Instructions to follow ->
Only the lines that include "Ringgit" should be copied from the data below.

══ Exercise data

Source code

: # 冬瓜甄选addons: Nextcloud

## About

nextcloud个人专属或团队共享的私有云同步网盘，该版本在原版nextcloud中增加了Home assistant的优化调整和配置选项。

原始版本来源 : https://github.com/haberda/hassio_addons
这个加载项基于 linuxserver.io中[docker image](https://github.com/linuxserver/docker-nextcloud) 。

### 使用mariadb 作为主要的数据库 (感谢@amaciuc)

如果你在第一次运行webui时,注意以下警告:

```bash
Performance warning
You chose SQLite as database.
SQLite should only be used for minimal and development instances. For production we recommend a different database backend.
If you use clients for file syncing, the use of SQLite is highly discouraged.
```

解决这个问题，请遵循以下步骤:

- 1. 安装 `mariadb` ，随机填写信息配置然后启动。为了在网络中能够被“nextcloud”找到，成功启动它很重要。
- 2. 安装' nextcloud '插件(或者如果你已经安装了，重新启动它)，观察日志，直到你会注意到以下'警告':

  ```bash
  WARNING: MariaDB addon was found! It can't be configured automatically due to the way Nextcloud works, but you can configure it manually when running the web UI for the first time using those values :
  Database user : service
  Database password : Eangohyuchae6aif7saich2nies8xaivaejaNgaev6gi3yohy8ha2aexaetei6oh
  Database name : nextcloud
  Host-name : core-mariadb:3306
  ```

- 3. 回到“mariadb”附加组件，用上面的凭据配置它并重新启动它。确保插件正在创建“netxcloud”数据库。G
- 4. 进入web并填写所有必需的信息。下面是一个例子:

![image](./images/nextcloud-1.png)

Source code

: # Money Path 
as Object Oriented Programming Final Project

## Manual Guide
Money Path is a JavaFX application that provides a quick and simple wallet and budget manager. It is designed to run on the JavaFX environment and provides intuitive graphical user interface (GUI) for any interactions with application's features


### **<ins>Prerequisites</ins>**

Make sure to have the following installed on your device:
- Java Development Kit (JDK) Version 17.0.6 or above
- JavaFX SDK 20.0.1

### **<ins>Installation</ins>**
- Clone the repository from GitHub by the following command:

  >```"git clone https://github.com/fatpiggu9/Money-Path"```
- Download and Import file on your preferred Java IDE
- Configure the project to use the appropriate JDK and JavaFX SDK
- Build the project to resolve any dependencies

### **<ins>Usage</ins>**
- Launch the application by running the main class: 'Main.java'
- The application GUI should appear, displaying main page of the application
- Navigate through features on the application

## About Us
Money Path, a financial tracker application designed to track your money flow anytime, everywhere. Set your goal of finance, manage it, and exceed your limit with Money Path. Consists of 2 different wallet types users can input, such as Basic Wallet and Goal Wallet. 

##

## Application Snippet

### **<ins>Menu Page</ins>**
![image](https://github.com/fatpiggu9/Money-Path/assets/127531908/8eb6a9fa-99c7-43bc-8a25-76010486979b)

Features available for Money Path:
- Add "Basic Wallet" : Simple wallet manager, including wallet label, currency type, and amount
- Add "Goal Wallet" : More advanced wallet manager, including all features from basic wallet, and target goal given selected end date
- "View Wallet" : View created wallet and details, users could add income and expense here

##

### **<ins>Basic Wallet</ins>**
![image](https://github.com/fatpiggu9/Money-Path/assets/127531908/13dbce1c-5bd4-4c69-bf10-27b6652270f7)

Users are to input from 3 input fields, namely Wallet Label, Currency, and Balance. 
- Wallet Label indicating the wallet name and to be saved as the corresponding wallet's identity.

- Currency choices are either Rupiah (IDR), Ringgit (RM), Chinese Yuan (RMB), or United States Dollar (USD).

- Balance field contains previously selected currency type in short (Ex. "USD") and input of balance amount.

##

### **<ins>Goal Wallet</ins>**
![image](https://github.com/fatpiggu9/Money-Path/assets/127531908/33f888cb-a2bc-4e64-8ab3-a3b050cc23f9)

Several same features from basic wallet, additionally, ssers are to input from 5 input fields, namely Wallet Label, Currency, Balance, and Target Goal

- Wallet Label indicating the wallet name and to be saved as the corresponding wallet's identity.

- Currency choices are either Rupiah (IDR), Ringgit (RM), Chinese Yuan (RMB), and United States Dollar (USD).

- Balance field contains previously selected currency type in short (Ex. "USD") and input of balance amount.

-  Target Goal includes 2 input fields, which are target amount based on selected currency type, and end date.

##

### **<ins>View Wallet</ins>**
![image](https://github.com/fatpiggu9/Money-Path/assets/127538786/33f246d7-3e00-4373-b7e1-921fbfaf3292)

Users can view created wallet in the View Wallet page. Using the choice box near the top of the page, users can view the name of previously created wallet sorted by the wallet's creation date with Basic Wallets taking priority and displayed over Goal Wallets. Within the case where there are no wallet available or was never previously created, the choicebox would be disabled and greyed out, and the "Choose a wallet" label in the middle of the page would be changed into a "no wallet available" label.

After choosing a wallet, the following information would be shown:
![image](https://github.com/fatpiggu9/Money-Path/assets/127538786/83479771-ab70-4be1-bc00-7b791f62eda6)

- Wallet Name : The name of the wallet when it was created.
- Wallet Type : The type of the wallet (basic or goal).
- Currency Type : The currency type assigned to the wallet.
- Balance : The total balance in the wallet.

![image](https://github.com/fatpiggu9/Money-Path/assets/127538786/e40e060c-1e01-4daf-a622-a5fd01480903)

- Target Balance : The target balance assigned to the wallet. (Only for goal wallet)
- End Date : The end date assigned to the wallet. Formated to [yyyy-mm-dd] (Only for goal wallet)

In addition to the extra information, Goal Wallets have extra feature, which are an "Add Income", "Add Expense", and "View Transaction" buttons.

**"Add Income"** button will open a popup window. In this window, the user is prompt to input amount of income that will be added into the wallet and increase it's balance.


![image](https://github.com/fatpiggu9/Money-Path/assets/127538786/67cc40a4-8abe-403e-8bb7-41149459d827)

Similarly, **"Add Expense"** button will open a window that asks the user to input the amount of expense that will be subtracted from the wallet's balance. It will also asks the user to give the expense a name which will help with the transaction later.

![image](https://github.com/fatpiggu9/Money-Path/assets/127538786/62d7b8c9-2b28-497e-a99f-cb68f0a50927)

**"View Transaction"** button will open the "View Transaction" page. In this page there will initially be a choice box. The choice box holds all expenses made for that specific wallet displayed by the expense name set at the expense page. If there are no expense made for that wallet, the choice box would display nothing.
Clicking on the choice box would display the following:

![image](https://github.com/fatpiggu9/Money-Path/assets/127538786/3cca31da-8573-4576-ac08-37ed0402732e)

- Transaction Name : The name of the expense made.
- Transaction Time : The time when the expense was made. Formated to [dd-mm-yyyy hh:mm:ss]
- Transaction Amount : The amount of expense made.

════

Answer to the exercise ->
- Currency choices are either Rupiah (IDR), Ringgit (RM), Chinese Yuan (RMB), or United States Dollar (USD).
- Currency choices are either Rupiah (IDR), Ringgit (RM), Chinese Yuan (RMB), and United States Dollar (USD).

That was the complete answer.